--- Exercise prompt ---
Each line in the listing below that contains "ngdzxacnwm" should be returned.

Information provided START

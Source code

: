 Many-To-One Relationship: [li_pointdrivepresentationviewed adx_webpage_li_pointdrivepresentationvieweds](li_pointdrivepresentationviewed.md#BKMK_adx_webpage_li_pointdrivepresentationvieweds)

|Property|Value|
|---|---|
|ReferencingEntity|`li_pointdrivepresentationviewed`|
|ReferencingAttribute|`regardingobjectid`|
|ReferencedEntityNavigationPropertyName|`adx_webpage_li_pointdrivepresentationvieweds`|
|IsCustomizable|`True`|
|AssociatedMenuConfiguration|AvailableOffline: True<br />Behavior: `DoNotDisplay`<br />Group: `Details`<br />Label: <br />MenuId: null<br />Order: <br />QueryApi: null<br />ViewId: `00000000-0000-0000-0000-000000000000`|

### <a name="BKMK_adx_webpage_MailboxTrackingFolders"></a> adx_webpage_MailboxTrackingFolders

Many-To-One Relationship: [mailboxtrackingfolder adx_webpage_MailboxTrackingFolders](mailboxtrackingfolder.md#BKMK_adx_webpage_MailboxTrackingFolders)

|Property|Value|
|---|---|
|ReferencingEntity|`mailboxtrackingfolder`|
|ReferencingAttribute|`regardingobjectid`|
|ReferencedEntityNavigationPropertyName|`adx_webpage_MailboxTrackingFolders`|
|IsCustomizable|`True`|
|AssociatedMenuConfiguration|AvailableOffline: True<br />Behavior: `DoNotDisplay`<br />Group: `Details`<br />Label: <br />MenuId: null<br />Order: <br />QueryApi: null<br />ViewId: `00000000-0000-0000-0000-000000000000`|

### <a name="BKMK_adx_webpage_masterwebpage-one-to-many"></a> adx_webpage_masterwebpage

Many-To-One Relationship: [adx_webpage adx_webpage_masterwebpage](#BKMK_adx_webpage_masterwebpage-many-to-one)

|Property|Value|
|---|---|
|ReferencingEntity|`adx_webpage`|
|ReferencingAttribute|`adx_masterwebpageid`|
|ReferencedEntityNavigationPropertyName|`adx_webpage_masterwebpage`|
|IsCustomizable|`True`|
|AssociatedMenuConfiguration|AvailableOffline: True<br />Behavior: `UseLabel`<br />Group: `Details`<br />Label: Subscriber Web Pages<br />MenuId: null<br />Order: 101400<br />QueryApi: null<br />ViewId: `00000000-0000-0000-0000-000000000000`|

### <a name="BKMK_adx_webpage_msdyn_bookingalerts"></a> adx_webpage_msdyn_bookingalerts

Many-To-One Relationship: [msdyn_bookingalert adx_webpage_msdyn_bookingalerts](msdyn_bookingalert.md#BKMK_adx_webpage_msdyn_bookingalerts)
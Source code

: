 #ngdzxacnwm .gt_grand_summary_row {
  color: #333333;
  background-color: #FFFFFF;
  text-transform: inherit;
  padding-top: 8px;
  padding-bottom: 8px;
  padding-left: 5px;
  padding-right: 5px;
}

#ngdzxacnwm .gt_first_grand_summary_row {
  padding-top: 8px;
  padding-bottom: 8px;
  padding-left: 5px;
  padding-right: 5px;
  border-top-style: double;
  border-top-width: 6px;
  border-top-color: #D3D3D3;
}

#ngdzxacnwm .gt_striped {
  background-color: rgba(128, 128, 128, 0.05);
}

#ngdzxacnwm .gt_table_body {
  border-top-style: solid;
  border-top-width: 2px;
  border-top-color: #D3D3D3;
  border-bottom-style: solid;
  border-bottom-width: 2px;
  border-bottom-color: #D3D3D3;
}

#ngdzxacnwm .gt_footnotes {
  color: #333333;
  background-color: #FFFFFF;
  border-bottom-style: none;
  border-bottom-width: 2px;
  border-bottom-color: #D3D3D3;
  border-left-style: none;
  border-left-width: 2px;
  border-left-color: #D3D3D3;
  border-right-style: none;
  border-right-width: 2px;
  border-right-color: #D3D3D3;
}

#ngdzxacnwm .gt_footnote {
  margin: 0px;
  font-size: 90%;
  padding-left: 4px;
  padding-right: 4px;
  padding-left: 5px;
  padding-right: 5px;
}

Information provided END

--- Exercise result ---
: #ngdzxacnwm .gt_grand_summary_row {
#ngdzxacnwm .gt_first_grand_summary_row {
#ngdzxacnwm .gt_striped {
#ngdzxacnwm .gt_table_body {
#ngdzxacnwm .gt_footnotes {
#ngdzxacnwm .gt_footnote {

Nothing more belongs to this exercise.